Circular pipes

[Posted January 11, 2005 by corbet]

One of the many changes slipped quietly into BitKeeper over the last week was this patch from Linus changing how pipes are implemented internally. For a long time, pipes have used a single page to buffer data between the reader and the writer. If a process writes more than one page, it will block until the reader has consumed enough data to allow the rest to fit within the buffer. The 2.6.11 pipe implementation will be rather different.

Pipes now use a circular buffer, as inexpertly shown in the diagram below:

The curbuf pointer (it's an integer index, actually) indicates the first buffer in the array which contains data; nrbufs tells how many buffers contain data. The page structures are allocated when needed, and do not hang around when not in use. Since both readers and writers can manipulate nrbufs, some sort of locking (the pipe semaphore, in this case) is needed to serialize access. The pipe_buffer structure includes length and offset fields, so each entry in the circular buffer can contain less than a full page of data.

Linus says that the new implementation gives a "30-90%" improvement in pipe bandwidth, with only a small cost in latency (since pages must be allocated when data passes through the pipe). The performance improvements are entirely attributable to the larger amount of buffering; readers and writers will block less often when passing data through the pipe. It is a way of speeding things up by throwing memory at the problem.

Better pipe performance was not Linus's main purpose in making this change, however; he has a longer-term plan in mind. The mechanism used to implement circular pipes will evolve into a general mechanism for passing data streams through the kernel. Quite a few changes will be required to get there, and there seems to be no hurry, but there is clearly a long-term goal in mind.

Among other things, the buffers within the circular structure will gain a reference count, allowing there to be multiple readers or writers. The idea here is to implement a sort of in-kernel tee operation which would let data streams be split without additional copying. The example given by Linus is some sort of video capture device which would feed its data into one of these buffers. A process could obtain data from the buffer and display it in an on-screen window; meanwhile, another process would be capturing the stream and writing it to a file somewhere - perhaps with little or no user-space intervention.

The circular buffers will also gain the usual structure full of method pointers which would allow specific users to change how the basic operations are performed. Once that is in place, two new system calls would be added:

splice(int infd, int outfd);: This call would use a circular buffer to transfer data from infd to outfd, possibly in a zero-copy manner.
tee(int infd, int out1, int out2);: Arranges for data from infd to go to both out1 and out2

Longtime followers of Linux kernel discussions will notice a strong similarity between all of the above and Larry McVoy's splice proposal. Linus's implementation works at a lower level, however, and avoids many of the problems he saw with Larry's approach. Those who are curious about where all this is going may want to look at this explanation from Linus, where he goes into detail and concludes:

I'm clearly enamoured with this concept. I think it's one of those few "RightThing(tm)" that doesn't come along all that often. I don't know of anybody else doing this, and I think it's both useful and clever. If you now prove me wrong, I'll hate you forever ;)
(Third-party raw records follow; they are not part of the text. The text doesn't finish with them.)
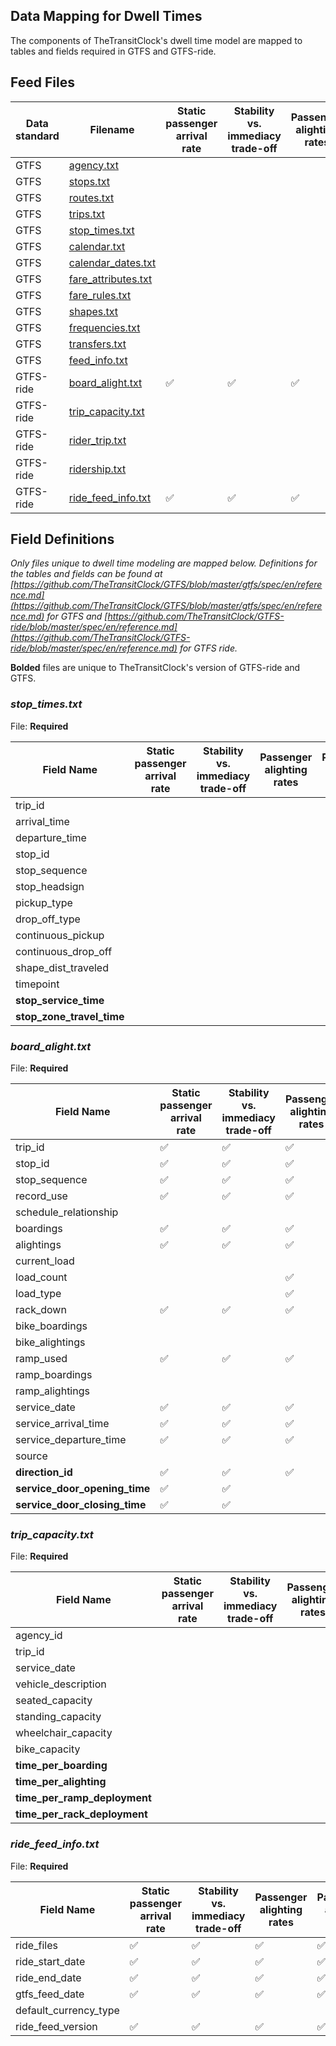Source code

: ## Data Mapping for Dwell Times

The components of TheTransitClock's dwell time model are mapped to tables and fields required in GTFS and GTFS-ride. 

## Feed Files

| Data standard|  Filename | Static passenger arrival rate | Stability vs. immediacy trade-off | Passenger alighting rates | Passenger activity dwell | Adherence dwell | Fixed dwell  |
|  ------ |  ------ | ------ | ------ |------ | ------ |------ | ------ |
| GTFS |  [agency.txt](https://github.com/TheTransitClock/GTFS/blob/master/gtfs/spec/en/reference.md#agencytxt)  |  |  |  |  |  |  |
| GTFS |  [stops.txt](https://github.com/TheTransitClock/GTFS/blob/master/gtfs/spec/en/reference.md#stopstxt)  |  |  |  |  |  |  |
| GTFS |  [routes.txt](https://github.com/TheTransitClock/GTFS/blob/master/gtfs/spec/en/reference.md#routestxt)  |  |  |  |  |  |  |
| GTFS |  [trips.txt](https://github.com/TheTransitClock/GTFS/blob/master/gtfs/spec/en/reference.md#tripstxt)   |  |  |  |  |  |  |
| GTFS |  [stop_times.txt](https://github.com/TheTransitClock/GTFS/blob/master/gtfs/spec/en/reference.md#stop_timestxt)   |  |  |  |  |✅   | ✅|  |
| GTFS |  [calendar.txt](https://github.com/TheTransitClock/GTFS/blob/master/gtfs/spec/en/reference.md#calendartxt)   |  |  |  |  |  |  |
| GTFS |  [calendar_dates.txt](https://github.com/TheTransitClock/GTFS/blob/master/gtfs/spec/en/reference.md#calendar_datestxt)  |  |  |  |  |  |  |
| GTFS |  [fare_attributes.txt](https://github.com/TheTransitClock/GTFS/blob/master/gtfs/spec/en/reference.md#fare_attributestxt)  |  |  |  |  |  |  |
| GTFS |  [fare_rules.txt](https://github.com/TheTransitClock/GTFS/blob/master/gtfs/spec/en/reference.md#fare_rulestxt)  |  |  |  |  |  |  |
| GTFS |  [shapes.txt](https://github.com/TheTransitClock/GTFS/blob/master/gtfs/spec/en/reference.md#shapestxt)  |  |  |  |  |  |  |
| GTFS |  [frequencies.txt](https://github.com/TheTransitClock/GTFS/blob/master/gtfs/spec/en/reference.md#frequenciestxt)  |  |  |  |  |  |  |
| GTFS |  [transfers.txt](https://github.com/TheTransitClock/GTFS/blob/master/gtfs/spec/en/reference.md#transferstxt)  |  |  |  |  |  |  |
| GTFS |  [feed_info.txt](https://github.com/TheTransitClock/GTFS/blob/master/gtfs/spec/en/reference.md#feed_infotxt)  |  |  |  |  |  |  |
| GTFS-ride |  [board_alight.txt](https://github.com/TheTransitClock/GTFS-ride/blob/master/spec/en/reference.md#board_alighttxt) | ✅  |  ✅ |  ✅ | |  ✅|  |
| GTFS-ride |  [trip_capacity.txt](https://github.com/TheTransitClock/GTFS-ride/blob/master/spec/en/reference.md#trip_capacitytxt) |  |  |  |  ✅ |    |
| GTFS-ride |  [rider_trip.txt](https://github.com/TheTransitClock/GTFS-ride/blob/master/spec/en/reference.md#rider_triptxt) |  |  |  |  |  |  |
| GTFS-ride |  [ridership.txt](https://github.com/TheTransitClock/GTFS-ride/blob/master/spec/en/reference.md#ridershiptxt) |  |  |  |  |  |  |
| GTFS-ride |  [ride_feed_info.txt](https://github.com/TheTransitClock/GTFS-ride/blob/master/spec/en/reference.md#ride_feed_infotxt) | ✅  |  ✅ |  ✅ | ✅ |  ✅|  

## Field Definitions

_Only files unique to dwell time modeling are mapped below. Definitions for the tables and fields can be found at [https://github.com/TheTransitClock/GTFS/blob/master/gtfs/spec/en/reference.md](https://github.com/TheTransitClock/GTFS/blob/master/gtfs/spec/en/reference.md) for GTFS and [https://github.com/TheTransitClock/GTFS-ride/blob/master/spec/en/reference.md](https://github.com/TheTransitClock/GTFS-ride/blob/master/spec/en/reference.md) for GTFS ride._

**Bolded** files are unique to TheTransitClock's version of GTFS-ride and GTFS.


### *__stop_times.txt__*

File: **Required**

|  Field Name | Static passenger arrival rate | Stability vs. immediacy trade-off | Passenger alighting rates | Passenger activity dwell | Adherence dwell | Fixed dwell  |
|  ------ | ------ | ------ |------ | ------ |------ | ------ |
|  trip_id |  |  |  |  |✅   | ✅|  |
|  arrival_time   |  |  |  |  |✅   | ✅|  |
|  departure_time |  |  |  |  |✅   | ✅|  |
|  stop_id |  |  |  |  |✅   | ✅|  |
|  stop_sequence |  |  |  |  |✅   | ✅|  |
|  stop_headsign |  |  |  |  |  |  |
|  pickup_type |  |  |  |  |  |  |
|  drop_off_type |  |  |  |  |  |  |
|  continuous_pickup |  |  |  |  |  |  |
|  continuous_drop_off |  |  |  |  |  |  |
|  shape_dist_traveled |  |  |  |  |  |  |
|  timepoint |  |  |  |  |  |  |  |  |  |  |  |  |
|  **stop_service_time** |  |  |  |  |✅   | ✅|  |
|  **stop_zone_travel_time** |  |  |  |  |✅   | ✅|  |

### *__board_alight.txt__*

File: **Required**

|  Field Name | Static passenger arrival rate | Stability vs. immediacy trade-off | Passenger alighting rates | Passenger activity dwell | Adherence dwell | Fixed dwell  |
|  ------ | ------ | ------ |------ | ------ |------ | ------ |
| trip_id | ✅  |  ✅ |  ✅ | |  ✅|  |
| stop_id | ✅  |  ✅ |  ✅ | |  ✅|  |
| stop_sequence| ✅  |  ✅ |  ✅ | |  ✅|  |
| record_use | ✅  |  ✅ |  ✅ | |  ✅|  |
| schedule_relationship |  |  |  |  |  |  |
| boardings | ✅  |  ✅ |  ✅ |
| alightings | ✅  |  ✅ |  ✅ |
| current_load |  |  |  |  |  |  |
| load_count |  |  |✅  
| load_type |  |  |✅  
| rack_down | ✅  |  ✅ |  ✅ |
| bike_boardings |  |  |  |  |  |  |
| bike_alightings |  |  |  |  |  |  |
| ramp_used | ✅  |  ✅ |  ✅ |
| ramp_boardings |  |  |  |  |  |  |
| ramp_alightings |  |  |  |  |  |  |
| service_date | ✅  |  ✅ |  ✅ | |  ✅|  |
| service_arrival_time | ✅  |  ✅ |  ✅ | |  ✅|  |
| service_departure_time | ✅  |  ✅ |  ✅ | |  ✅|  |
| source |  |  |  |  |  |  |
| **direction_id** | ✅  |  ✅ |  ✅ | |  ✅|  |
| **service_door_opening_time** | ✅  |  ✅|| |  ✅|  |
| **service_door_closing_time** | ✅  |  ✅|| |  ✅|  |

### *__trip_capacity.txt__*

File: **Required**

|  Field Name | Static passenger arrival rate | Stability vs. immediacy trade-off | Passenger alighting rates | Passenger activity dwell | Adherence dwell | Fixed dwell  |
|  ------ | ------ | ------ |------ | ------ |------ | ------ |
| agency_id |  |  |  |  ✅ |    |
| trip_id |  |  |  |  ✅ |    |
| service_date |
| vehicle_description |  |  |  |  ✅ |    |
| seated_capacity |  |  |  |  ✅ |    |
| standing_capacity |  |  |  |  ✅ |    |
| wheelchair_capacity |  |  |  |  ✅ |    |
| bike_capacity |  |  |  |  ✅ |    |
| **time_per_boarding** |  |  |  |  ✅ |    |
| **time_per_alighting** |  |  |  |  ✅ |    |
| **time_per_ramp_deployment** |  |  |  |  ✅ |    |
| **time_per_rack_deployment** |  |  |  |  ✅ |    |

### *__ride_feed_info.txt__*

File: **Required**

|  Field Name | Static passenger arrival rate | Stability vs. immediacy trade-off | Passenger alighting rates | Passenger activity dwell | Adherence dwell | Fixed dwell  |
|  ------ | ------ | ------ |------ | ------ |------ | ------ |
| ride_files | ✅  |  ✅ |  ✅ | ✅ |  ✅|  
| ride_start_date | ✅  |  ✅ |  ✅ | ✅ |  ✅|  
| ride_end_date | ✅  |  ✅ |  ✅ | ✅ |  ✅|  
| gtfs_feed_date | ✅  |  ✅ |  ✅ | ✅ |  ✅|  
| default_currency_type |  |  |  |  |  |  |
| ride_feed_version | ✅  |  ✅ |  ✅ | ✅ |  ✅|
There is a remaining practical issue with the current implementation. No coalescing of data written into a circular buffer is performed. Linus did things that way because he wants to make life easy for high-bandwidth, zero-copy streams using these buffers. To that end, nothing touches a page once it has added to a buffer. The problem is that, in the worst case, a process writing a single byte at a time to a pipe can consume 16 pages of memory (with the default configuration) to hold 16 bytes worth of data. Linus initially noted that nobody doing single-byte I/O should expect good performance, and suggested that people not do that. It turns out, however, that this behavior breaks a crucial application - highly parallel kernel compiles. So coalescing of writes is likely to be added in the near future.

Index entries for this article
Kernel	Circular buffers
Kernel	Pipes
Kernel	splice()

Circular pipes

Posted Jan 14, 2005 14:48 UTC (Fri) by macc (guest, #510) [Link]

isn't this rather similar to streams in SYSV?

some years ago linus was rather specific that
there would be no streams in the kernel.

mux, filters, ...
reading SysV docs from Motorola for their embedded
boards MVME147 ( 1991..) on the internals of the
distributed VME Rack Systems was a very good read.

pipe performance

Posted Jan 14, 2005 16:45 UTC (Fri) by giraffedata (guest, #1954) [Link] (1 responses)

I suppose the 30-90% performance gain is for applications that do huge multi-page reads and writes with high latency. For the common case, for which the existing pipe implementation was designed, where there is a steady stream of about 80 byte reads and writes, it is most probably slower due to the additional overhead and the loss of locality of reference.

Also, one doesn't normally want the size of pipe to increase without bound, so I'd say a parameter to limit the size is necessary. I think another parameter should choose between this and the old method.

I don't understand why this is being called "circular." The old method is more circular. In that, the same bytes of buffer get used over and over in a simple circular fashion.

pipe performance

Posted Jan 20, 2005 5:27 UTC (Thu) by sweikart (guest, #4276) [Link]

> For the common case, for which the existing pipe implementation was designed,
> where there is a steady stream of about 80 byte reads and writes ...

Actually, this is not the common case. The common case is that the programs writing to (and reading from) the pipe use stdio; when writing to a device that's not a tty, stdio defaults to block buffering. The block size used by stdio should work well with Linus's scheme (and if it doesn't, it would probably make sense to change it).

-scott

Circular pipes

Posted Apr 12, 2005 18:58 UTC (Tue) by DanWeber1 (guest, #29231) [Link]

These work for named pipes/fifos right?

Dan